The problem: Beginning with the first entry, set down each one exactly as shown.

Segment Start: Information provided

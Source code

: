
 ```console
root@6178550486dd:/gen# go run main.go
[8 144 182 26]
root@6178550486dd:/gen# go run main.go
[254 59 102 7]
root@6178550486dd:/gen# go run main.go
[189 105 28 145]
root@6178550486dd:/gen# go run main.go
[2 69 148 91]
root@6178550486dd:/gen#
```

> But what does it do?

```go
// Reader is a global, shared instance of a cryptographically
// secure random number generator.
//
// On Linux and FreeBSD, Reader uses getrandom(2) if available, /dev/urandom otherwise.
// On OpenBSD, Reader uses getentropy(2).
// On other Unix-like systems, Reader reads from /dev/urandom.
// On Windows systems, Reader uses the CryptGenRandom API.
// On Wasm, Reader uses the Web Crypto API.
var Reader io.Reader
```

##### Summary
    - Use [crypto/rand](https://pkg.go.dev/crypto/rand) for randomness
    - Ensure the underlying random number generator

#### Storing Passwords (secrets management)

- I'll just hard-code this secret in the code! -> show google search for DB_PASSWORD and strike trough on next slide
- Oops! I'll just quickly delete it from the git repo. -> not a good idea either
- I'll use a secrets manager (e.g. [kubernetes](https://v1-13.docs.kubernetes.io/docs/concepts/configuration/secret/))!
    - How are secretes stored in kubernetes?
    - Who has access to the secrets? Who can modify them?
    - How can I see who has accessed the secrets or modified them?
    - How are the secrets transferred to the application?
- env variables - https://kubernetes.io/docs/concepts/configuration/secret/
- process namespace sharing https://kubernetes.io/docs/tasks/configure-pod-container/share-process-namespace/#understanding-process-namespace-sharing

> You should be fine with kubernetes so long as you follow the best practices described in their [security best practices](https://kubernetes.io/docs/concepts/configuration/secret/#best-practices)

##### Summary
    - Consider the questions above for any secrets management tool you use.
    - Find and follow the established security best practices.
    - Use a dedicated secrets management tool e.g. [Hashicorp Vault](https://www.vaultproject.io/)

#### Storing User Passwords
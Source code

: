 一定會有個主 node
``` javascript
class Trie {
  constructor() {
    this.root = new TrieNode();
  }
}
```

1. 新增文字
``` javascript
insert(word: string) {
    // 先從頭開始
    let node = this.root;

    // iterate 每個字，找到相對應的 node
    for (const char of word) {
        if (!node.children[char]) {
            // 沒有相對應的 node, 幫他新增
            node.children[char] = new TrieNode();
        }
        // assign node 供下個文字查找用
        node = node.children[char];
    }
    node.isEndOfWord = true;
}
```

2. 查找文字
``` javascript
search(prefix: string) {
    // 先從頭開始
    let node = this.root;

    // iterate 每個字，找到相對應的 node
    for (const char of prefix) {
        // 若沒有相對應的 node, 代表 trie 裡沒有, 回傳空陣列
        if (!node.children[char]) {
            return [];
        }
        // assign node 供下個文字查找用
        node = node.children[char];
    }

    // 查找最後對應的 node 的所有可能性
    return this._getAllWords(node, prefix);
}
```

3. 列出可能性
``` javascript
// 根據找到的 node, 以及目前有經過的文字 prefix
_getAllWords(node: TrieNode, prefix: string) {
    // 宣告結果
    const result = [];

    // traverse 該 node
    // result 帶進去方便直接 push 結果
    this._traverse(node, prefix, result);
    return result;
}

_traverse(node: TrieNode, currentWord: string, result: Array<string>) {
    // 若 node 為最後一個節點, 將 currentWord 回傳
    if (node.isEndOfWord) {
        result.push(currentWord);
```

Segment End: Information provided

Task answer:
Source code

:
 ```console
root@6178550486dd:/gen# go run main.go
[8 144 182 26]
root@6178550486dd:/gen# go run main.go
[254 59 102 7]
root@6178550486dd:/gen# go run main.go
[189 105 28 145]
root@6178550486dd:/gen# go run main.go
[2 69 148 91]
root@6178550486dd:/gen#
```

> But what does it do?

```go
// Reader is a global, shared instance of a cryptographically
// secure random number generator.
//
// On Linux and FreeBSD, Reader uses getrandom(2) if available, /dev/urandom otherwise.
// On OpenBSD, Reader uses getentropy(2).
// On other Unix-like systems, Reader reads from /dev/urandom.
// On Windows systems, Reader uses the CryptGenRandom API.
// On Wasm, Reader uses the Web Crypto API.
var Reader io.Reader
```

##### Summary
    - Use [crypto/rand](https://pkg.go.dev/crypto/rand) for randomness
    - Ensure the underlying random number generator

#### Storing Passwords (secrets management)

- I'll just hard-code this secret in the code! -> show google search for DB_PASSWORD and strike trough on next slide
- Oops! I'll just quickly delete it from the git repo. -> not a good idea either
- I'll use a secrets manager (e.g. [kubernetes](https://v1-13.docs.kubernetes.io/docs/concepts/configuration/secret/))!
    - How are secretes stored in kubernetes?
    - Who has access to the secrets? Who can modify them?
    - How can I see who has accessed the secrets or modified them?
    - How are the secrets transferred to the application?
- env variables - https://kubernetes.io/docs/concepts/configuration/secret/
- process namespace sharing https://kubernetes.io/docs/tasks/configure-pod-container/share-process-namespace/#understanding-process-namespace-sharing

> You should be fine with kubernetes so long as you follow the best practices described in their [security best practices](https://kubernetes.io/docs/concepts/configuration/secret/#best-practices)

##### Summary
    - Consider the questions above for any secrets management tool you use.
    - Find and follow the established security best practices.
    - Use a dedicated secrets management tool e.g. [Hashicorp Vault](https://www.vaultproject.io/)

#### Storing User Passwords
Source code

: 一定會有個主 node
``` javascript
class Trie {
  constructor() {
    this.root = new TrieNode();
  }
}
```

1. 新增文字
``` javascript
insert(word: string) {
    // 先從頭開始
    let node = this.root;

    // iterate 每個字，找到相對應的 node
    for (const char of word) {
        if (!node.children[char]) {
            // 沒有相對應的 node, 幫他新增
            node.children[char] = new TrieNode();
        }
        // assign node 供下個文字查找用
        node = node.children[char];
    }
    node.isEndOfWord = true;
}
```

2. 查找文字
``` javascript
search(prefix: string) {
    // 先從頭開始
    let node = this.root;

    // iterate 每個字，找到相對應的 node
    for (const char of prefix) {
        // 若沒有相對應的 node, 代表 trie 裡沒有, 回傳空陣列
        if (!node.children[char]) {
            return [];
        }
        // assign node 供下個文字查找用
        node = node.children[char];
    }

    // 查找最後對應的 node 的所有可能性
    return this._getAllWords(node, prefix);
}
```

3. 列出可能性
``` javascript
// 根據找到的 node, 以及目前有經過的文字 prefix
_getAllWords(node: TrieNode, prefix: string) {
    // 宣告結果
    const result = [];

    // traverse 該 node
    // result 帶進去方便直接 push 結果
    this._traverse(node, prefix, result);
    return result;
}

_traverse(node: TrieNode, currentWord: string, result: Array<string>) {
    // 若 node 為最後一個節點, 將 currentWord 回傳
    if (node.isEndOfWord) {
        result.push(currentWord);
```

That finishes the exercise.